# Assignment:
Which lines in the entries below contain the string "between"? Show each of them in full.
Given records START
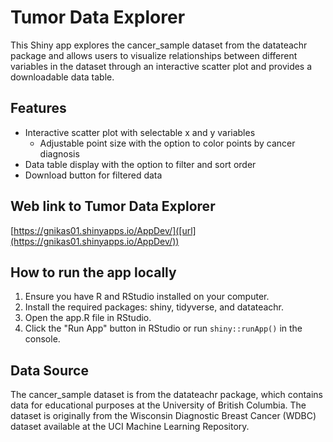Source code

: # Tumor Data Explorer
This Shiny app explores the cancer_sample dataset from the datateachr package and allows users to visualize relationships between different variables in the dataset through an interactive scatter plot and provides a downloadable data table.

## Features
- Interactive scatter plot with selectable x and y variables
    - Adjustable point size with the option to color points by cancer diagnosis
- Data table display with the option to filter and sort order
- Download button for filtered data

## Web link to Tumor Data Explorer
[https://gnikas01.shinyapps.io/AppDev/]([url](https://gnikas01.shinyapps.io/AppDev/))

## How to run the app locally
1. Ensure you have R and RStudio installed on your computer.
2. Install the required packages: shiny, tidyverse, and datateachr.
3. Open the app.R file in RStudio.
4. Click the "Run App" button in RStudio or run `shiny::runApp()` in the console.

## Data Source
The cancer_sample dataset is from the datateachr package, which contains data for educational purposes at the University of British Columbia. The dataset is originally from the Wisconsin Diagnostic Breast Cancer (WDBC) dataset available at the UCI Machine Learning Repository.

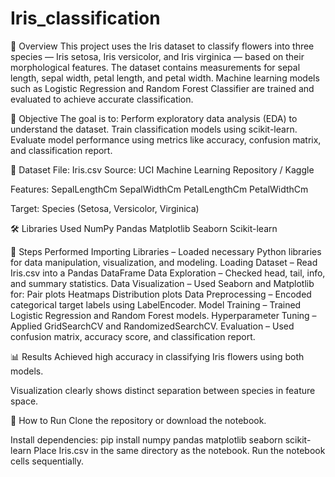 # Iris_classification
📌 Overview
This project uses the Iris dataset to classify flowers into three species — Iris setosa, Iris versicolor, and Iris virginica — based on their morphological features. The dataset contains measurements for sepal length, sepal width, petal length, and petal width.
Machine learning models such as Logistic Regression and Random Forest Classifier are trained and evaluated to achieve accurate classification.

🎯 Objective
The goal is to:
Perform exploratory data analysis (EDA) to understand the dataset.
Train classification models using scikit-learn.
Evaluate model performance using metrics like accuracy, confusion matrix, and classification report.

📂 Dataset
File: Iris.csv
Source: UCI Machine Learning Repository / Kaggle

Features:
SepalLengthCm
SepalWidthCm
PetalLengthCm
PetalWidthCm

Target:
Species (Setosa, Versicolor, Virginica)

🛠️ Libraries Used
NumPy
Pandas
Matplotlib
Seaborn
Scikit-learn

🚀 Steps Performed
Importing Libraries – Loaded necessary Python libraries for data manipulation, visualization, and modeling.
Loading Dataset – Read Iris.csv into a Pandas DataFrame
Data Exploration – Checked head, tail, info, and summary statistics.
Data Visualization – Used Seaborn and Matplotlib for:
Pair plots
Heatmaps
Distribution plots
Data Preprocessing – Encoded categorical target labels using LabelEncoder.
Model Training – Trained Logistic Regression and Random Forest models.
Hyperparameter Tuning – Applied GridSearchCV and RandomizedSearchCV.
Evaluation – Used confusion matrix, accuracy score, and classification report.

📊 Results
Achieved high accuracy in classifying Iris flowers using both models.

Visualization clearly shows distinct separation between species in feature space.

📌 How to Run
Clone the repository or download the notebook.

Install dependencies:
pip install numpy pandas matplotlib seaborn scikit-learn
Place Iris.csv in the same directory as the notebook.
Run the notebook cells sequentially.

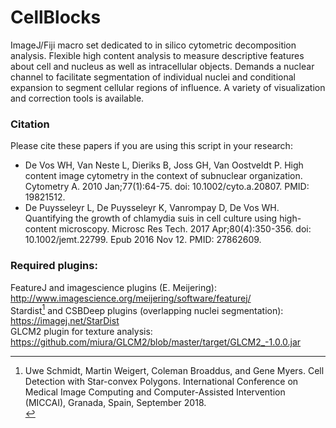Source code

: # CellBlocks
ImageJ/Fiji macro set dedicated to in silico cytometric decomposition analysis. Flexible high content analysis to measure descriptive features about cell and nucleus as well as intracellular objects. Demands a nuclear channel to facilitate segmentation of individual nuclei and conditional expansion to segment cellular regions of influence. A variety of visualization and correction tools is available. 

### Citation
Please cite these papers if you are using this script in your research:
* De Vos WH, Van Neste L, Dieriks B, Joss GH, Van Oostveldt P. High content image cytometry in the context of subnuclear organization. Cytometry A. 2010 Jan;77(1):64-75. doi: 10.1002/cyto.a.20807. PMID: 19821512.
* De Puysseleyr L, De Puysseleyr K, Vanrompay D, De Vos WH. Quantifying the growth of chlamydia suis in cell culture using high-content microscopy. Microsc Res Tech. 2017 Apr;80(4):350-356. doi: 10.1002/jemt.22799. Epub 2016 Nov 12. PMID: 27862609.

### Required plugins:

FeatureJ and imagescience plugins (E. Meijering):<br />
http://www.imagescience.org/meijering/software/featurej/ <br />
Stardist[^1] and CSBDeep plugins (overlapping nuclei segmentation): <br />
https://imagej.net/StarDist <br />
GLCM2 plugin for texture analysis:<br />
https://github.com/miura/GLCM2/blob/master/target/GLCM2_-1.0.0.jar

[^1]: Uwe Schmidt, Martin Weigert, Coleman Broaddus, and Gene Myers. Cell Detection with Star-convex Polygons. International Conference on Medical Image Computing and Computer-Assisted Intervention (MICCAI), Granada, Spain, September 2018. <br />
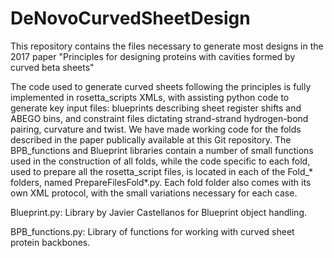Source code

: # DeNovoCurvedSheetDesign
This repository contains the files necessary to generate most designs in the 2017 paper "Principles for designing proteins with cavities formed by curved beta sheets"

The code used to generate curved sheets following the principles is fully implemented in rosetta_scripts XMLs, with assisting python code to generate key input files: blueprints describing sheet register shifts and ABEGO bins, and constraint files dictating strand-strand hydrogen-bond pairing, curvature and twist. We have made working code for the folds described in the paper publically available at this Git repository. The BPB_functions and Blueprint libraries contain a number of small functions used in the construction of all folds, while the code specific to each fold, used to prepare all the rosetta_script files, is located in each of the Fold_* folders, named PrepareFilesFold*.py. Each fold folder also comes with its own XML protocol, with the small variations necessary for each case.

Blueprint.py: Library by Javier Castellanos for Blueprint object handling.

BPB_functions.py: Library of functions for working with curved sheet protein backbones.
Given records END
# Exercise answer:
This Shiny app explores the cancer_sample dataset from the datateachr package and allows users to visualize relationships between different variables in the dataset through an interactive scatter plot and provides a downloadable data table.
Visualization clearly shows distinct separation between species in feature space.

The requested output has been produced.